▶ [PROBLEM DETAILS]
Transcribe each record as written.

▶ [LISTED ENTRIES]
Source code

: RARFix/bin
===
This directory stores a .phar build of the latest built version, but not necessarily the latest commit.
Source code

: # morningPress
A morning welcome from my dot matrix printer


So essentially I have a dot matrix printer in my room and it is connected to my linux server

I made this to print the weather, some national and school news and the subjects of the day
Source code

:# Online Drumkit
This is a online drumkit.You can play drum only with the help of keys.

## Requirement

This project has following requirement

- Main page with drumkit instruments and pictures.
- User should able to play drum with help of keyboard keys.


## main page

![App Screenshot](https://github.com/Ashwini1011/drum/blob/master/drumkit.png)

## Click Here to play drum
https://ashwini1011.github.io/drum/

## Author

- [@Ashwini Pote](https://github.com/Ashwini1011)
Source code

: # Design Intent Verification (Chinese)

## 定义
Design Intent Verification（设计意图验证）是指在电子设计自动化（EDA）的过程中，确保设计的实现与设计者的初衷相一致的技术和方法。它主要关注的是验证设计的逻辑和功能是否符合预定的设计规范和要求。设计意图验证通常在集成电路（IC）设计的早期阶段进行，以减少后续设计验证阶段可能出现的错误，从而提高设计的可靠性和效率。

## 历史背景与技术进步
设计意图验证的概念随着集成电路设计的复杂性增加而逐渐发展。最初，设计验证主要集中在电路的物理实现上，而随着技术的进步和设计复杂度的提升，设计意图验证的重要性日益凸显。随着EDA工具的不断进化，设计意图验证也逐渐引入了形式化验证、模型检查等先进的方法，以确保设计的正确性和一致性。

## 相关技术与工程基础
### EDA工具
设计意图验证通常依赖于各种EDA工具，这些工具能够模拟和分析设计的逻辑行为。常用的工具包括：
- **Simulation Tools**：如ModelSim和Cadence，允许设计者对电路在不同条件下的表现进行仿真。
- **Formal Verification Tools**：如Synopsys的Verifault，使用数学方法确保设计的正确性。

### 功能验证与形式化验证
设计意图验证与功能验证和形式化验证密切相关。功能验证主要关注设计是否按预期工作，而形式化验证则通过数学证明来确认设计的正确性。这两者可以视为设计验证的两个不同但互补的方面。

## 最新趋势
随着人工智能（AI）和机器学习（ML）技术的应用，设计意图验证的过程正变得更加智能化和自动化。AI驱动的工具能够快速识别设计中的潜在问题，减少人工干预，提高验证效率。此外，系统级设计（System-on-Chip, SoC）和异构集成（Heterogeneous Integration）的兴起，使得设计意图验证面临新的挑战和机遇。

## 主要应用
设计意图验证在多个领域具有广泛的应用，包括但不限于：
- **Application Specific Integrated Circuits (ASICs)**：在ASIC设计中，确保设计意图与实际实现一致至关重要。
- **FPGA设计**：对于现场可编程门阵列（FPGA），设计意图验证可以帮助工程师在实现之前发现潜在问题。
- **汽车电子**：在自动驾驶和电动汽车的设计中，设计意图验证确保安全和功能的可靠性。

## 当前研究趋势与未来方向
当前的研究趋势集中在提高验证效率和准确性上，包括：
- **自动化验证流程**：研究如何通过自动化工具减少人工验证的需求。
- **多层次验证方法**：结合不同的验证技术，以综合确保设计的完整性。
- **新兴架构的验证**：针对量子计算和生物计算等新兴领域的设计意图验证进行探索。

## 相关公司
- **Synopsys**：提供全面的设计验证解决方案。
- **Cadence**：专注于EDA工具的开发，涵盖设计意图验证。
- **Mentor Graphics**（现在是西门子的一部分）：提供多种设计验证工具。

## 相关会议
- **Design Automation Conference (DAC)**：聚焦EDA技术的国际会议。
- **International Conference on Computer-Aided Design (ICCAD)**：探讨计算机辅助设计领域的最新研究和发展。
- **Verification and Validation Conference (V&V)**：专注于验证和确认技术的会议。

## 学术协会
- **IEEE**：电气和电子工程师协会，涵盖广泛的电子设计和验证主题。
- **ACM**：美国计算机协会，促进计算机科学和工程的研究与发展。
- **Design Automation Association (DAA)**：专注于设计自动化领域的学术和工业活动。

▶ [ANSWER BOX]
Source code

: RARFix/bin
===
This directory stores a .phar build of the latest built version, but not necessarily the latest commit.
Source code

: # morningPress
A morning welcome from my dot matrix printer


So essentially I have a dot matrix printer in my room and it is connected to my linux server

I made this to print the weather, some national and school news and the subjects of the day
Source code

:# Online Drumkit
This is a online drumkit.You can play drum only with the help of keys.

## Requirement

This project has following requirement

- Main page with drumkit instruments and pictures.
- User should able to play drum with help of keyboard keys.


## main page

![App Screenshot](https://github.com/Ashwini1011/drum/blob/master/drumkit.png)

## Click Here to play drum
https://ashwini1011.github.io/drum/

## Author

- [@Ashwini Pote](https://github.com/Ashwini1011)
Source code

: # Design Intent Verification (Chinese)

## 定义
Design Intent Verification（设计意图验证）是指在电子设计自动化（EDA）的过程中，确保设计的实现与设计者的初衷相一致的技术和方法。它主要关注的是验证设计的逻辑和功能是否符合预定的设计规范和要求。设计意图验证通常在集成电路（IC）设计的早期阶段进行，以减少后续设计验证阶段可能出现的错误，从而提高设计的可靠性和效率。

## 历史背景与技术进步
设计意图验证的概念随着集成电路设计的复杂性增加而逐渐发展。最初，设计验证主要集中在电路的物理实现上，而随着技术的进步和设计复杂度的提升，设计意图验证的重要性日益凸显。随着EDA工具的不断进化，设计意图验证也逐渐引入了形式化验证、模型检查等先进的方法，以确保设计的正确性和一致性。

## 相关技术与工程基础
### EDA工具
设计意图验证通常依赖于各种EDA工具，这些工具能够模拟和分析设计的逻辑行为。常用的工具包括：
- **Simulation Tools**：如ModelSim和Cadence，允许设计者对电路在不同条件下的表现进行仿真。
- **Formal Verification Tools**：如Synopsys的Verifault，使用数学方法确保设计的正确性。

### 功能验证与形式化验证
设计意图验证与功能验证和形式化验证密切相关。功能验证主要关注设计是否按预期工作，而形式化验证则通过数学证明来确认设计的正确性。这两者可以视为设计验证的两个不同但互补的方面。

## 最新趋势
随着人工智能（AI）和机器学习（ML）技术的应用，设计意图验证的过程正变得更加智能化和自动化。AI驱动的工具能够快速识别设计中的潜在问题，减少人工干预，提高验证效率。此外，系统级设计（System-on-Chip, SoC）和异构集成（Heterogeneous Integration）的兴起，使得设计意图验证面临新的挑战和机遇。

## 主要应用
设计意图验证在多个领域具有广泛的应用，包括但不限于：
- **Application Specific Integrated Circuits (ASICs)**：在ASIC设计中，确保设计意图与实际实现一致至关重要。
- **FPGA设计**：对于现场可编程门阵列（FPGA），设计意图验证可以帮助工程师在实现之前发现潜在问题。
- **汽车电子**：在自动驾驶和电动汽车的设计中，设计意图验证确保安全和功能的可靠性。

## 当前研究趋势与未来方向
当前的研究趋势集中在提高验证效率和准确性上，包括：
- **自动化验证流程**：研究如何通过自动化工具减少人工验证的需求。
- **多层次验证方法**：结合不同的验证技术，以综合确保设计的完整性。
- **新兴架构的验证**：针对量子计算和生物计算等新兴领域的设计意图验证进行探索。

## 相关公司
- **Synopsys**：提供全面的设计验证解决方案。
- **Cadence**：专注于EDA工具的开发，涵盖设计意图验证。
- **Mentor Graphics**（现在是西门子的一部分）：提供多种设计验证工具。

## 相关会议
- **Design Automation Conference (DAC)**：聚焦EDA技术的国际会议。
- **International Conference on Computer-Aided Design (ICCAD)**：探讨计算机辅助设计领域的最新研究和发展。
- **Verification and Validation Conference (V&V)**：专注于验证和确认技术的会议。

## 学术协会
- **IEEE**：电气和电子工程师协会，涵盖广泛的电子设计和验证主题。
- **ACM**：美国计算机协会，促进计算机科学和工程的研究与发展。
- **Design Automation Association (DAA)**：专注于设计自动化领域的学术和工业活动。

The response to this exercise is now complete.